None of the filing person or persons specified pursuant to General Instruction C was a party
to any judicial or administrative proceeding during the past five years (except for matters that
were dismissed without sanction or settlement) that resulted in a judgment, decree or final order
enjoining them from future violations of, or prohibiting activities subject to, federal or state
securities laws, or a finding of any violation of federal or state securities laws.
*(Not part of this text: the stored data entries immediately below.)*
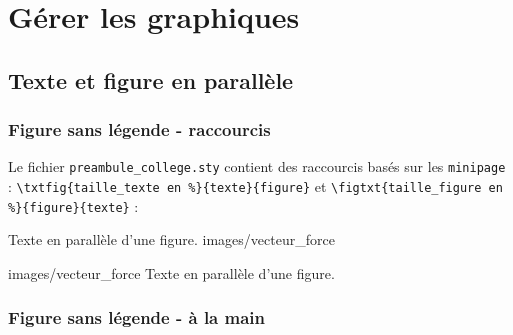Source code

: \chapter{Gérer les graphiques}
\label{ch:graphiques}





\section{Texte et figure en parallèle}



\subsection{Figure sans légende - raccourcis}

Le fichier \lstinline!preambule_college.sty! contient des raccourcis basés sur les \lstinline!minipage! : \newline
\lstinline!\txtfig{taille_texte en %}{texte}{figure}! et \lstinline!\figtxt{taille_figure en %}{figure}{texte}! :




\begin{LTXexample}[pos=o]
  {Texte en parallèle d'une figure.}
  {images/vecteur_force}
\end{LTXexample}

\begin{LTXexample}[pos=o]
  {images/vecteur_force}
  {Texte en parallèle d'une figure.}
\end{LTXexample}


\subsection{Figure sans légende - à la main}

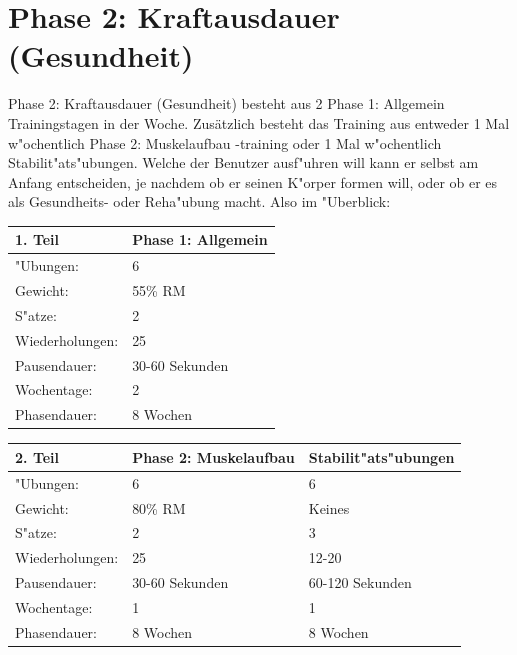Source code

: \documentclass[a4paper,12pt]{article}
\begin{document}
	\section{Phase 2: Kraftausdauer (Gesundheit)}
	Phase 2: Kraftausdauer (Gesundheit) besteht aus 2 Phase 1: Allgemein Trainingstagen in der Woche. Zusätzlich besteht das Training aus entweder 1 Mal w"ochentlich Phase 2: Muskelaufbau -training oder 1 Mal w"ochentlich Stabilit"ats"ubungen. Welche der Benutzer ausf"uhren will kann er selbst am Anfang entscheiden, je nachdem ob er seinen K"orper formen will, oder ob er es als Gesundheits- oder Reha"ubung macht.
	\newline
	Also im "Uberblick:
	\newline
	\begin{center}
		\begin{tabular}{| l | l |}
			\hline
			1. Teil&Phase 1: Allgemein \\
			\hline
			"Ubungen: & 6 \\ \hline 
			Gewicht: & 55\% RM \\ \hline
			S"atze: & 2 \\ \hline
			Wiederholungen: & 25 \\ \hline
			Pausendauer: & 30-60 Sekunden \\ \hline
			Wochentage: & 2 \\ \hline
			Phasendauer: & 8 Wochen \\ \hline
		\end{tabular} 
	\end{center}
	\begin{center}
		\begin{tabular}{| l || l | l |}
			\hline
			 2. Teil & Phase 2: Muskelaufbau & Stabilit"ats"ubungen\\
			\hline
			"Ubungen: & 6  & 6\\ \hline 
			Gewicht: & 80\% RM & Keines \\ \hline
			S"atze: & 2 & 3 \\ \hline
			Wiederholungen: & 25 & 12-20 \\ \hline
			Pausendauer: & 30-60 Sekunden & 60-120 Sekunden \\ \hline
			Wochentage: & 1 & 1 \\ \hline
			Phasendauer: & 8 Wochen & 8 Wochen \\ \hline
		\end{tabular} 
	\end{center}
		
	\newpage	
\end{document}
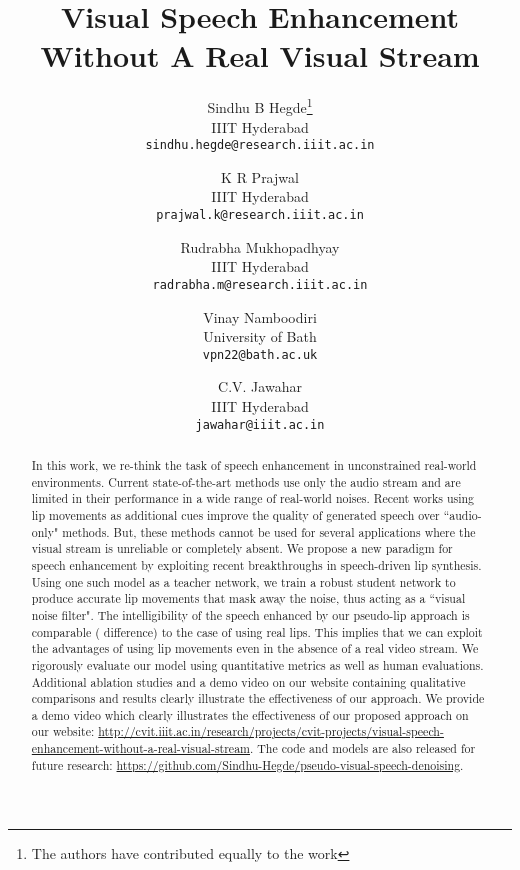\documentclass[10pt,twocolumn,letterpaper]{article}
\begin{document}
\title{Visual Speech Enhancement Without A Real Visual Stream}

\author{Sindhu B Hegde\thanks{The authors have contributed equally to the work}\\
IIIT Hyderabad\\
{\tt\small sindhu.hegde@research.iiit.ac.in}
\and
K R Prajwal\footnotemark[1]\\
IIIT Hyderabad\\
{\tt\small prajwal.k@research.iiit.ac.in}

\and
Rudrabha Mukhopadhyay\footnotemark[1]\\
IIIT Hyderabad\\
{\tt\small radrabha.m@research.iiit.ac.in}

\and
Vinay Namboodiri\\
University of Bath\\
{\tt\small vpn22@bath.ac.uk}

\and
C.V. Jawahar\\
IIIT Hyderabad\\
{\tt\small jawahar@iiit.ac.in}
}

\maketitle
\begin{abstract}
In this work, we re-think the task of speech enhancement in unconstrained real-world environments. Current state-of-the-art methods use only the audio stream and are limited in their performance in a wide range of real-world noises. Recent works using lip movements as additional cues improve the quality of generated speech over ``audio-only" methods. But, these methods cannot be used for several applications where the visual stream is unreliable or completely absent. We propose a new paradigm for speech enhancement by exploiting recent breakthroughs in speech-driven lip synthesis. Using one such model as a teacher network, we train a robust student network to produce accurate lip movements that mask away the noise, thus acting as a ``visual noise filter". The intelligibility of the speech enhanced by our pseudo-lip approach is comparable ( difference) to the case of using real lips. This implies that we can exploit the advantages of using lip movements even in the absence of a real video stream. We rigorously evaluate our model using quantitative metrics as well as human evaluations. Additional ablation studies and a demo video on our website containing qualitative comparisons and results clearly illustrate the effectiveness of our approach. We provide a demo video which clearly illustrates the effectiveness of our proposed approach on our website: \scriptsize{\url{http://cvit.iiit.ac.in/research/projects/cvit-projects/visual-speech-enhancement-without-a-real-visual-stream}}. 
\normalsize{The code and models are also released for future research:} \scriptsize{\url{https://github.com/Sindhu-Hegde/pseudo-visual-speech-denoising}}.
\end{abstract}
\end{document}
Each of the persons specified pursuant to Instruction C that is a natural person is a citizen
of the United States.
ITEM 4. TERMS OF THE TRANSACTION
(a) Material Terms. The information set forth in the Prospectus and Consent Solicitation
Statement in the sections entitled Questions and Answers About the Exchange Offer and the Consent
Solicitation, Summary, The Exchange Offer and the Consent Solicitation, Description of
Preferred Stock, Description of Depositary Shares, Comparison of Rights Between the Normal ITS
and the Depositary Shares and Material U.S. Federal Income Tax Consequences is incorporated
herein by reference.
(b) Purchases The information set forth in the Prospectus and Consent Solicitation Statement
in the section entitled The Exchange Offer and the Consent SolicitationSecurity Ownership is
incorporated herein by reference.
ITEM 5. PAST CONTACTS, TRANSACTIONS, NEGOTIATIONS AND AGREEMENTS
(a) Transactions. The information set forth in the Companys Proxy Statement filed on March
12, 2010 in the section entitled Certain Relationships and Related Transactions is incorporated
herein by reference.
(b) Significant Corporate Events. Not applicable.
(e) Agreements Involving the Subject Companys Securities.
The Company has entered into the following agreements with respect to the Normal ITS: Amended
and Restated Trust Agreement of USB Capital IX, among the Company as Sponsor, Wilmington Trust
Company as Property Trustee and Delaware Trustee, the Administrative Trustees and the several
holders of the Trust Securities, dated as of March 17, 2006, (filed as Exhibit 4.11 to the
Companys Registration Statement on Form S-4 filed on May 10, 2010 (SEC File No. 333-166706)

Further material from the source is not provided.